What is expected: Report back each line of the data that contains the word "trainer".

── Data for processing ──

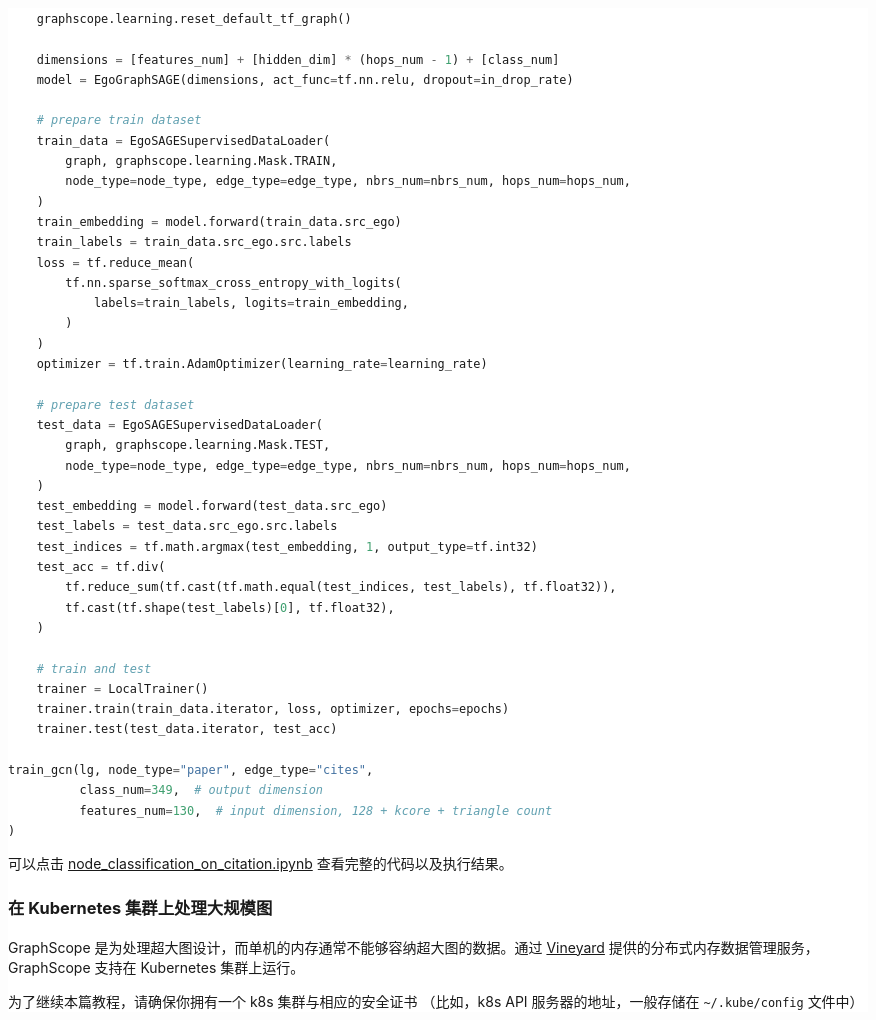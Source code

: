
 ```python
    graphscope.learning.reset_default_tf_graph()

    dimensions = [features_num] + [hidden_dim] * (hops_num - 1) + [class_num]
    model = EgoGraphSAGE(dimensions, act_func=tf.nn.relu, dropout=in_drop_rate)

    # prepare train dataset
    train_data = EgoSAGESupervisedDataLoader(
        graph, graphscope.learning.Mask.TRAIN,
        node_type=node_type, edge_type=edge_type, nbrs_num=nbrs_num, hops_num=hops_num,
    )
    train_embedding = model.forward(train_data.src_ego)
    train_labels = train_data.src_ego.src.labels
    loss = tf.reduce_mean(
        tf.nn.sparse_softmax_cross_entropy_with_logits(
            labels=train_labels, logits=train_embedding,
        )
    )
    optimizer = tf.train.AdamOptimizer(learning_rate=learning_rate)

    # prepare test dataset
    test_data = EgoSAGESupervisedDataLoader(
        graph, graphscope.learning.Mask.TEST,
        node_type=node_type, edge_type=edge_type, nbrs_num=nbrs_num, hops_num=hops_num,
    )
    test_embedding = model.forward(test_data.src_ego)
    test_labels = test_data.src_ego.src.labels
    test_indices = tf.math.argmax(test_embedding, 1, output_type=tf.int32)
    test_acc = tf.div(
        tf.reduce_sum(tf.cast(tf.math.equal(test_indices, test_labels), tf.float32)),
        tf.cast(tf.shape(test_labels)[0], tf.float32),
    )

    # train and test
    trainer = LocalTrainer()
    trainer.train(train_data.iterator, loss, optimizer, epochs=epochs)
    trainer.test(test_data.iterator, test_acc)

train_gcn(lg, node_type="paper", edge_type="cites",
          class_num=349,  # output dimension
          features_num=130,  # input dimension, 128 + kcore + triangle count
)
```

可以点击 [node_classification_on_citation.ipynb](tutorials/zh/10_node_classification_on_citation.ipynb) 查看完整的代码以及执行结果。

### 在 Kubernetes 集群上处理大规模图

GraphScope 是为处理超大图设计，而单机的内存通常不能够容纳超大图的数据。通过 [Vineyard](https://github.com/v6d-io/v6d) 提供的分布式内存数据管理服务，GraphScope 支持在 Kubernetes 集群上运行。

为了继续本篇教程，请确保你拥有一个 k8s 集群与相应的安全证书 （比如，k8s API 服务器的地址，一般存储在 `~/.kube/config` 文件中）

───

Answer for the task:
    trainer = LocalTrainer()
    trainer.train(train_data.iterator, loss, optimizer, epochs=epochs)
    trainer.test(test_data.iterator, test_acc)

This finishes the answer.